The deep freezer is your friend! We keep our semolina, wheat and rye flour in ours. I don't think it will go bad there. You can probably count the half-lives in decades.

Craig


----------



## Andy M. (Mar 17, 2011)

Vacuum seal the flour in 5-10 pound quantities.  Freeze those bags for 3-4 days then store them in a dry location.  Freezing will kill any bug larva that may be present.


----------



## Irishfan (Mar 17, 2011)

I would say 6 months in your pantry, as long as you keep it sealed and dry. I agree the best thing to do is find some room in your freezer. Good luck.


----------



## Josie1945 (Mar 17, 2011)

Irishfan said:


> I would say 6 months in your pantry, as long as you keep it sealed and dry.

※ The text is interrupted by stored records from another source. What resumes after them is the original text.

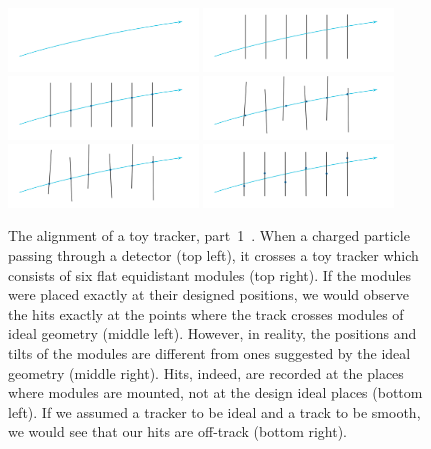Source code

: \begin{figure}[htb]
    \begin{center}
        \includegraphics[width=0.45\textwidth]{../figs/Alignment/toyTracker01.png}
        \includegraphics[width=0.45\textwidth]{../figs/Alignment/toyTracker02.png}
        \includegraphics[width=0.45\textwidth]{../figs/Alignment/toyTracker03.png}
        \includegraphics[width=0.45\textwidth]{../figs/Alignment/toyTracker04.png}
        \includegraphics[width=0.45\textwidth]{../figs/Alignment/toyTracker05.png}
        \includegraphics[width=0.45\textwidth]{../figs/Alignment/toyTracker06.png}
    \end{center}
    \caption{The alignment of a toy tracker, part~1~\cite{ref_Frank_presentation}. When a charged particle passing through a detector (top left), it crosses a toy tracker which consists of six flat equidistant modules (top right). If the modules were placed exactly at their designed positions, we would observe the hits exactly at the points where the track crosses modules of ideal geometry (middle left). However, in reality, the positions and tilts of the modules are different from ones suggested by the ideal geometry (middle right). Hits, indeed, are recorded at the places where modules are mounted, not at the design ideal places (bottom left). If we assumed a tracker to be ideal and a track to be smooth, we would see that our hits are off-track (bottom right).}
    \label{fig:toyTracker_part1}
\end{figure}

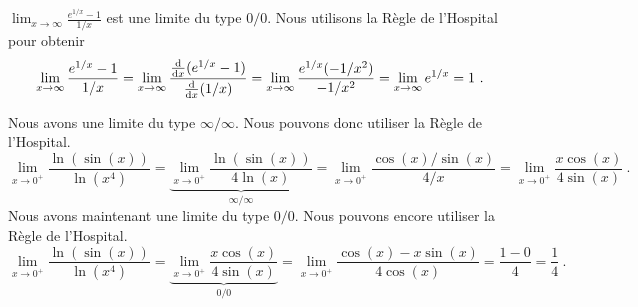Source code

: {
$\displaystyle \lim_{x\to \infty} \frac{e^{1/x}-1}{1/x}$ est une limite du
type $0/0$.  Nous utilisons la Règle de l'Hospital pour obtenir
\[
\lim_{x\to \infty} \frac{e^{1/x}-1}{1/x} =
\lim_{x\to \infty} \frac{\dfdx{(e^{1/x}-1)}{x}}{\dfdx{(1/x)}{x}} =
\lim_{x\to \infty} \frac{ e^{1/x} (-1/x^2)}{-1/x^2} =
\lim_{x\to \infty} e^{1/x} = 1 \ .
\]

 Nous avons une limite du type $\infty/\infty$.  Nous pouvons donc
utiliser la Règle de l'Hospital.
\[
\lim_{x\to 0^+} \frac{\ln(\sin(x))}{\ln(x^4)}
= \underbrace{\lim_{x\to 0^+} \frac{\ln(\sin(x))}{4\ln(x)}}_{\infty/\infty}
= \lim_{x\to 0^+} \frac{\cos(x)/\sin(x)}{4/x}
= \lim_{x\to 0^+} \frac{x\cos(x)}{4\sin(x)} \ .
\]
Nous avons maintenant une limite du type $0/0$.  Nous pouvons encore utiliser la
Règle de l'Hospital.
\[
\lim_{x\to 0^+} \frac{\ln(\sin(x))}{\ln(x^4)}
= \underbrace{\lim_{x\to 0^+} \frac{x\cos(x)}{4\sin(x)}}_{0/0}
= \lim_{x\to 0^+} \frac{\cos(x)-x\sin(x)}{4\cos(x)}
= \frac{1-0}{4} = \frac{1}{4} \ .
\]
}

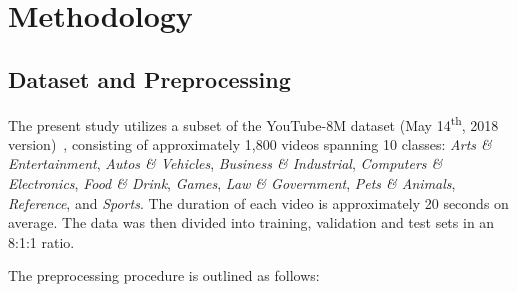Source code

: 
\section{Methodology}

\subsection{Dataset and Preprocessing}



The present study utilizes a subset of the YouTube-8M dataset (May 14\textsuperscript{th}, 2018 version)~\cite{abu2016youtube}, consisting of approximately 1,800 videos spanning 10 classes: \textit{Arts \& Entertainment}, \textit{Autos \& Vehicles}, \textit{Business \& Industrial}, \textit{Computers \& Electronics}, \textit{Food \& Drink}, \textit{Games}, \textit{Law \& Government}, \textit{Pets \& Animals}, \textit{Reference}, and \textit{Sports}.
The duration of each video is approximately 20 seconds on average.
The data was then divided into training, validation and test sets in an 8:1:1 ratio.

The preprocessing procedure is outlined as follows:

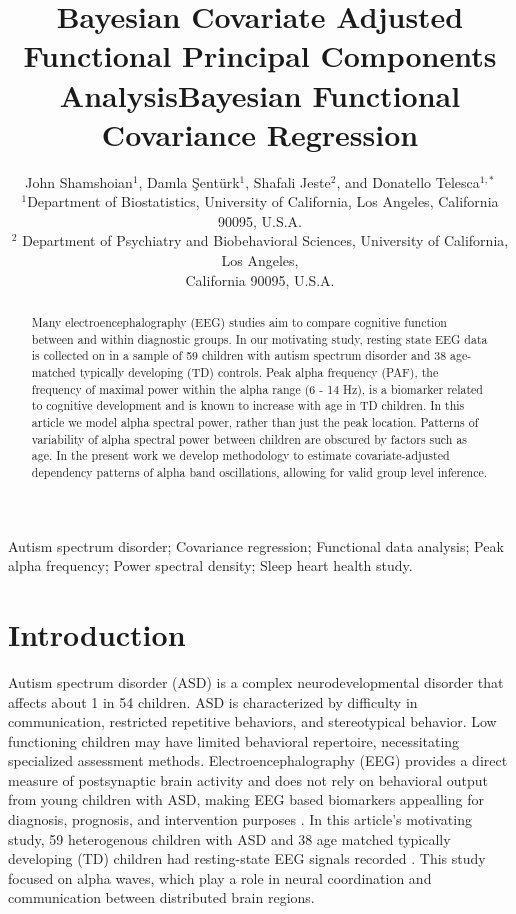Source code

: \documentclass[useAMS,referee,usenatbib]{biom}
\title[This is an Example of Recto Running Head]{Bayesian Covariate Adjusted Functional Principal Components Analysis}
\author{John Shamshoian$^{1}$\email{donatello.telesca@ucla.edu}, Damla {\c S}ent{\"u}rk$^{1}$, Shafali Jeste$^{2}$, and Donatello Telesca$^{1,*}$ \\$^{1}$Department of Biostatistics, University of California, Los Angeles, California 90095, U.S.A.\\$^{2}$ Department of Psychiatry and Biobehavioral Sciences, University of California, Los Angeles,\\ California 90095, U.S.A.}
\title[Bayesian Functional Covariance Regression]{Bayesian Functional Covariance Regression}
\begin{document}
\label{firstpage}


\begin{abstract}
	Many electroencephalography (EEG) studies aim to compare cognitive function between and within diagnostic groups. In our motivating study, resting state EEG data is collected on in a sample of 59 children with autism spectrum disorder and 38 age-matched typically developing (TD) controls. Peak alpha frequency (PAF), the frequency of maximal power within the alpha range (6 - 14 Hz), is a biomarker related to cognitive development and is known to increase with age in TD children. In this article we model alpha spectral power, rather than just the peak location. Patterns of variability of alpha spectral power between children are obscured by factors such as age. In the present work we develop methodology to estimate covariate-adjusted dependency patterns of alpha band oscillations, allowing for valid group level inference.  
\end{abstract}

%

\begin{keywords}
	Autism spectrum disorder; Covariance regression; Functional data analysis; Peak alpha frequency; Power spectral density; Sleep heart health study.
\end{keywords}


\maketitle


\section{Introduction}
\label{s:intro}
Autism spectrum disorder (ASD) is a complex neurodevelopmental disorder that affects about 1 in 54 children. ASD is characterized by difficulty in communication, restricted repetitive behaviors, and stereotypical behavior. Low functioning children may have limited behavioral repertoire, necessitating specialized assessment methods. Electroencephalography (EEG) provides a direct measure of postsynaptic brain activity and does not rely on behavioral output from young children with ASD, making EEG based biomarkers appealling for diagnosis, prognosis, and intervention purposes \citep*{Jeste2015}. In this article's motivating study, 59 heterogenous children with ASD and 38 age matched typically developing (TD) children had resting-state EEG signals recorded \citep*{Dickinson2017}. This study focused on alpha waves, which play a role in neural coordination and communication between distributed brain regions.
\end{document}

I agree the best thing to do is find some room in your freezer. Good luck.


 


Welcome to DC.

Josie


----------



## justplainbill (Mar 18, 2011)

You can vacuum pack about 7 cups (2+ lbs) of flour in a 1/2 gallon mason jar.  About 2" of headspace is required to prevent some of the flour from exiting jar during the vacuuming process.  If flour being vacuum packed is fresh, shelf life should exceed 2 years.  One gallon mayonnaise jars can hold a little over 5 pounds of semolina and, if fresh and stored in a dark cool location, (like the Pacific Northwest?) should have a shelf life of over one year.
I estimate we annually consume about 15 pounds of macaroni products per person.


----------



## Zereh (Mar 18, 2011)

justplainbill said:


> (like the Pacific Northwest?)



LOL How well you know us ...


----------



## justplainbill (Mar 18, 2011)

Nice seafood in Port Angeles.


----------



## Oldvine (Mar 18, 2011)

I freeze all my flour products.  Flour seems to last a very long time in the freezer.  One bag of anything with on bug in it is enough to ruin everything in the pantry so everything spends time in the freezer.


----------



## NoraC (Mar 18, 2011)

I understand not having room to freeze - BUT!!!! When you start adding up your savings from bulk buying, a small chest freezer pays for itself pretty fast.  Freezing really is the best way to keep things that may attract pantry moths, like rice, for which you will see similar savings and various specialty flours.  As long as you keep the freezer full (add milk jugs full of water if need be, the operation cost is about $5/month here.


----------



## mrs.mom (Mar 19, 2011)

*Freezing is your answer. But if you don't have space now you can keep it well sealed and dry in a cabinet for maybe 2 months. But when you have any space in the freezer, store some immediately.*


----------



## Bolas De Fraile (Mar 19, 2011)

NoraC said:


> I understand not having room to freeze - BUT!!!! When you start adding up your savings from bulk buying, a small chest freezer pays for itself pretty fast. Freezing really is the best way to keep things that may attract pantry moths, like rice, for which you will see similar savings and various specialty flours. As long as you keep the freezer full (add milk jugs full of water if need be, the operation cost is about $5/month here.


Blimey Nor my dyslexia is bad first time it read panty maths.


----------



## Sprout (Mar 22, 2011)

Bolas De Fraile said:


> Blimey Nor my dyslexia is bad first time it read panty maths.





Better panty maths then panty moths, I suppose...


----------